Assignment
If "textcolor" shows up in a line of the material, return that line.

--

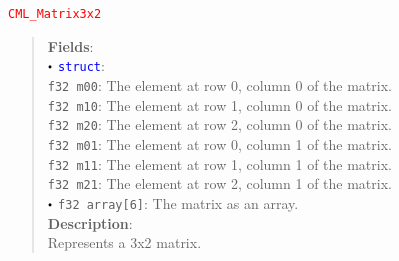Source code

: \documentclass[a4paper,oneside,8pt]{extarticle}
\newcommand{\union}[1]{
  \noindent\textcolor{red}{\texttt{#1}}
  \vspace{-0.3em}
}
\renewcommand{\dot}{\raisebox{0.3ex}{\scalebox{0.6}{$\bullet$}}}
\theoremstyle{definition}
\begin{document}
\union{CML\_Matrix3x2}
\begin{quote}
  \textbf{Fields}: \\
  $\dot$ \textcolor{blue}{\texttt{struct}}: \\
  \indent\hspace{1em} \texttt{f32 m00}: The element at row 0, column 0 of the matrix. \\
  \indent\hspace{1em} \texttt{f32 m10}: The element at row 1, column 0 of the matrix. \\
  \indent\hspace{1em} \texttt{f32 m20}: The element at row 2, column 0 of the matrix. \\
  \indent\hspace{1em} \texttt{f32 m01}: The element at row 0, column 1 of the matrix. \\
  \indent\hspace{1em} \texttt{f32 m11}: The element at row 1, column 1 of the matrix. \\
  \indent\hspace{1em} \texttt{f32 m21}: The element at row 2, column 1 of the matrix. \\
  $\dot$ \texttt{f32 array[6]}: The matrix as an array. \\

  \vspace{-0.75em}
  \textbf{Description}: \\
  Represents a 3x2 matrix. \\
\end{quote}
\end{document}
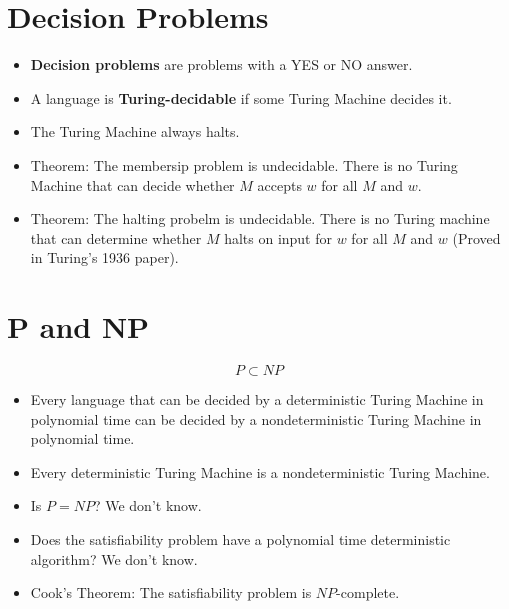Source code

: \documentclass[a4paper]{article}
\begin{document}
\begin{multicols}{2}
	\section{Decision Problems}
	\begin{itemize}
		\item \textbf{Decision problems} are problems with a YES or NO answer.
		\item A language is \textbf{Turing-decidable} if some Turing Machine decides
					it.
		\item The Turing Machine always halts.
		\item Theorem: The membersip problem is undecidable. There is no Turing
					Machine that can decide whether $M$ accepts $w$ for all $M$ and $w$.
		\item Theorem: The halting probelm is undecidable. There is no Turing
					machine that can determine whether $M$ halts on input for $w$ for all
					$M$ and $w$ (Proved in Turing's 1936 paper).
	\end{itemize}

	\section{P and NP}
	$$P \subset NP$$
	\begin{itemize}
		\item Every language that can be decided by a deterministic Turing
					Machine in polynomial time can be decided by a nondeterministic
					Turing Machine in polynomial time.
		\item Every deterministic Turing Machine is a nondeterministic Turing
					Machine.
		\item Is $P = NP$? We don't know.
		\item Does the satisfiability problem have a polynomial time deterministic
					algorithm? We don't know.
		\item Cook's Theorem: The satisfiability problem is $NP$-complete.
	\end{itemize}

\end{multicols}
\end{document}
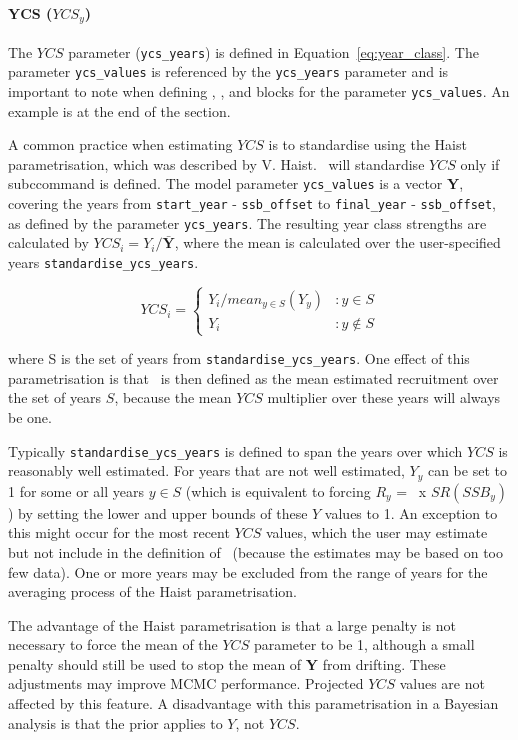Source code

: \paragraph*{YCS ($YCS_y$)}

The $YCS$ parameter (\texttt{ycs\_years}) is defined in Equation~\eqref{eq:year_class}. The parameter \texttt{ycs\_values} is referenced by the \texttt{ycs\_years} parameter and is important to note when defining , , and  blocks for the parameter \texttt{ycs\_values}. An example is at the end of the section.

A common practice when estimating $YCS$ is to standardise using the Haist parametrisation, which was described by V. Haist. \CNAME~will standardise $YCS$ only if subccommand  is defined. The model parameter \texttt{ycs\_values} is a vector \textbf{Y}, covering the years from \texttt{start\_year} - \texttt{ssb\_offset} to \texttt{final\_year} - \texttt{ssb\_offset}, as defined by the parameter \texttt{ycs\_years}. The resulting year class strengths are calculated by $YCS_i=Y_i/\bar{\textbf{Y}}$, where the mean is calculated over the user-specified years \texttt{standardise\_ycs\_years}.

\[
YCS_i =
\begin{cases}
Y_i / mean_{y \in S}(Y_y) & :y \in S\\
Y_i					 & :y \notin S
\end{cases}
\]

where S is the set of years from \texttt{standardise\_ycs\_years}. One effect of this parametrisation is that \Rzero\ is then defined as the mean estimated recruitment over the set of years $S$, because the mean $YCS$ multiplier over these years will always be one.

Typically \texttt{standardise\_ycs\_years} is defined to span the years over which $YCS$ is reasonably well estimated. For years that are not well estimated, $Y_y$ can be set to 1 for some or all years $y\in S$ (which is equivalent to forcing $R_y$ = \Rzero\ x $SR(SSB_y)$) by setting the lower and upper bounds of these $Y$ values to 1. An exception to this might occur for the most recent $YCS$ values, which the user may estimate but not include in the definition of \Rzero\ (because the estimates may be based on too few data). One or more years may be excluded from the range of years for the averaging process of the Haist parametrisation.

The advantage of the Haist parametrisation is that a large penalty is not necessary to force the mean of the $YCS$ parameter to be 1, although a small penalty should still be used to stop the mean of \textbf{Y} from drifting. These adjustments may improve MCMC performance. Projected $YCS$ values are not affected by this feature. A disadvantage with this parametrisation in a Bayesian analysis is that the prior applies to $Y$, not $YCS$.


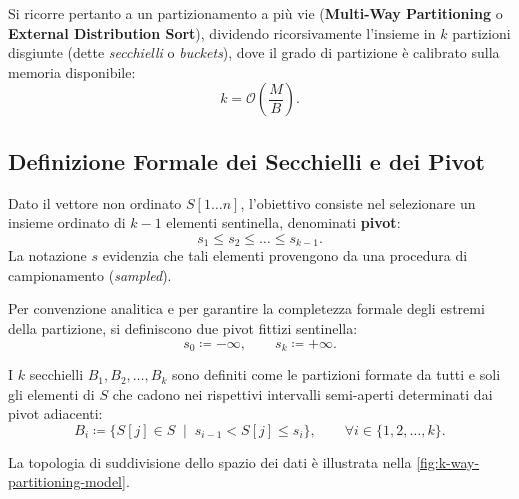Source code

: Si ricorre pertanto a un partizionamento a più vie (\textbf{Multi-Way Partitioning} o \textbf{External Distribution Sort}), dividendo ricorsivamente l'insieme in $k$ partizioni disgiunte (dette \textit{secchielli} o \textit{buckets}), dove il grado di partizione è calibrato sulla memoria disponibile:
\begin{equation}
  k = \mathcal{O}\left(\frac{M}{B}\right).
\end{equation}

\FloatBarrier
\subsection{Definizione Formale dei Secchielli e dei Pivot}
Dato il vettore non ordinato $S[1 \dots n]$, l'obiettivo consiste nel selezionare un insieme ordinato di $k - 1$ elementi sentinella, denominati \textbf{pivot}:
\begin{equation}
  s_1 \le s_2 \le \dots \le s_{k-1}.
\end{equation}
La notazione $s$ evidenzia che tali elementi provengono da una procedura di campionamento (\textit{sampled}).

Per convenzione analitica e per garantire la completezza formale degli estremi della partizione, si definiscono due pivot fittizi sentinella:
\begin{equation}
  s_0 \coloneqq -\infty, \qquad s_k \coloneqq +\infty.
\end{equation}

\begin{definition}
I $k$ secchielli $B_1, B_2, \dots, B_k$ sono definiti come le partizioni formate da tutti e soli gli elementi di $S$ che cadono nei rispettivi intervalli semi-aperti determinati dai pivot adiacenti:
\begin{equation}
  B_i \coloneqq \Big\{ S[j] \in S \;\mid\; s_{i-1} < S[j] \le s_i \Big\}, \qquad \forall i \in \{1, 2, \dots, k\}.
  \label{eq:bucket-formal-def}
\end{equation}
\end{definition}

La topologia di suddivisione dello spazio dei dati è illustrata nella \autoref{fig:k-way-partitioning-model}.

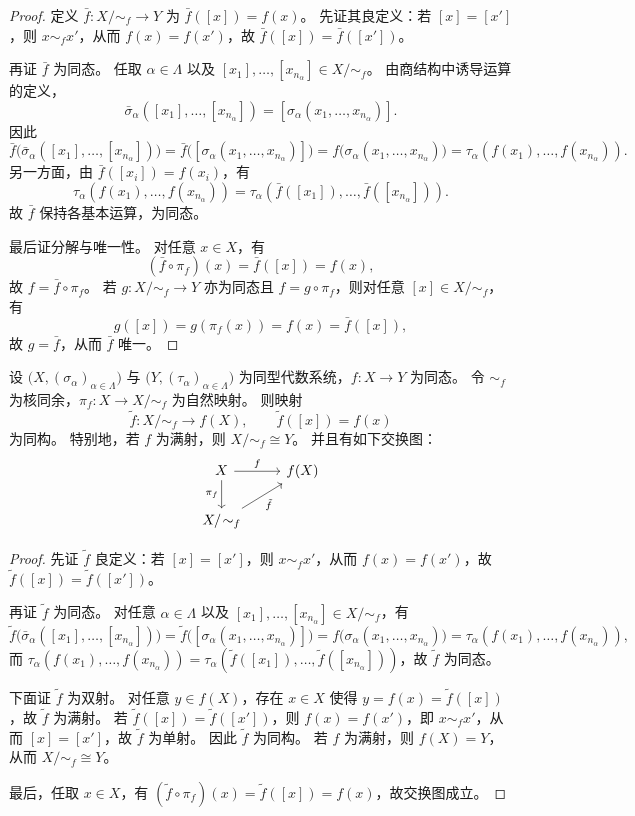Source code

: \documentclass[lang=cn,a4paper,newtx]{elegantbook}
\begin{document}
\begin{proof}
定义 $\bar f:X/\!\sim_f\to Y$ 为 $\bar f([x])=f(x)$。
先证其良定义：若 $[x]=[x']$，则 $x\sim_f x'$，从而 $f(x)=f(x')$，故 $\bar f([x])=\bar f([x'])$。

再证 $\bar f$ 为同态。
任取 $\alpha\in\Lambda$ 以及 $[x_1],\dots,[x_{n_{\alpha}}]\in X/\!\sim_f$。
由商结构中诱导运算的定义，
\[
  \bar\sigma_{\alpha}([x_1],\dots,[x_{n_{\alpha}}])=[\sigma_{\alpha}(x_1,\dots,x_{n_{\alpha}})].
\]
因此
\[
  \bar f\bigl(\bar\sigma_{\alpha}([x_1],\dots,[x_{n_{\alpha}}])\bigr)=\bar f\bigl([\sigma_{\alpha}(x_1,\dots,x_{n_{\alpha}})]\bigr)=f\bigl(\sigma_{\alpha}(x_1,\dots,x_{n_{\alpha}})\bigr)=\tau_{\alpha}(f(x_1),\dots,f(x_{n_{\alpha}})).
\]
另一方面，由 $\bar f([x_i])=f(x_i)$，有
\[
  \tau_{\alpha}(f(x_1),\dots,f(x_{n_{\alpha}}))=\tau_{\alpha}(\bar f([x_1]),\dots,\bar f([x_{n_{\alpha}}])).
\]
故 $\bar f$ 保持各基本运算，为同态。

最后证分解与唯一性。
对任意 $x\in X$，有
\[
  (\bar f\circ\pi_f)(x)=\bar f([x])=f(x),
\]
故 $f=\bar f\circ\pi_f$。
若 $g:X/\!\sim_f\to Y$ 亦为同态且 $f=g\circ\pi_f$，则对任意 $[x]\in X/\!\sim_f$，有
\[
  g([x])=g(\pi_f(x))=f(x)=\bar f([x]),
\]
故 $g=\bar f$，从而 $\bar f$ 唯一。
\end{proof}

\begin{proposition}
设 $\bigl(X,(\sigma_{\alpha})_{\alpha\in\Lambda}\bigr)$ 与 $\bigl(Y,(\tau_{\alpha})_{\alpha\in\Lambda}\bigr)$ 为同型代数系统，$f:X\to Y$ 为同态。
令 $\sim_f$ 为核同余，$\pi_f:X\to X/\!\sim_f$ 为自然映射。
则映射
\[
  \tilde f:X/\!\sim_f\to f(X),\qquad \tilde f([x])=f(x)
\]
为同构。
特别地，若 $f$ 为满射，则 $X/\!\sim_f\cong Y$。
并且有如下交换图：
\[
\begin{tikzcd}
 X \arrow[r,"f"] \arrow[d,"\pi_f"'] & f(X) \\
 X/\!\sim_f \arrow[ur,"\tilde f"']
\end{tikzcd}
\]
\end{proposition}

\begin{proof}
先证 $\tilde f$ 良定义：若 $[x]=[x']$，则 $x\sim_f x'$，从而 $f(x)=f(x')$，故 $\tilde f([x])=\tilde f([x'])$。

再证 $\tilde f$ 为同态。
对任意 $\alpha\in\Lambda$ 以及 $[x_1],\dots,[x_{n_{\alpha}}]\in X/\!\sim_f$，有
\[
  \tilde f\bigl(\bar\sigma_{\alpha}([x_1],\dots,[x_{n_{\alpha}}])\bigr)=\tilde f\bigl([\sigma_{\alpha}(x_1,\dots,x_{n_{\alpha}})]\bigr)=f\bigl(\sigma_{\alpha}(x_1,\dots,x_{n_{\alpha}})\bigr)=\tau_{\alpha}(f(x_1),\dots,f(x_{n_{\alpha}})),
\]
而 $\tau_{\alpha}(f(x_1),\dots,f(x_{n_{\alpha}}))=\tau_{\alpha}(\tilde f([x_1]),\dots,\tilde f([x_{n_{\alpha}}]))$，故 $\tilde f$ 为同态。

下面证 $\tilde f$ 为双射。
对任意 $y\in f(X)$，存在 $x\in X$ 使得 $y=f(x)=\tilde f([x])$，故 $\tilde f$ 为满射。
若 $\tilde f([x])=\tilde f([x'])$，则 $f(x)=f(x')$，即 $x\sim_f x'$，从而 $[x]=[x']$，故 $\tilde f$ 为单射。
因此 $\tilde f$ 为同构。
若 $f$ 为满射，则 $f(X)=Y$，从而 $X/\!\sim_f\cong Y$。

最后，任取 $x\in X$，有 $(\tilde f\circ\pi_f)(x)=\tilde f([x])=f(x)$，故交换图成立。
\end{proof}
\end{document}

--

Response for this exercise
  \noindent\textcolor{red}{\texttt{#1}}
  $\dot$ \textcolor{blue}{\texttt{struct}}: \\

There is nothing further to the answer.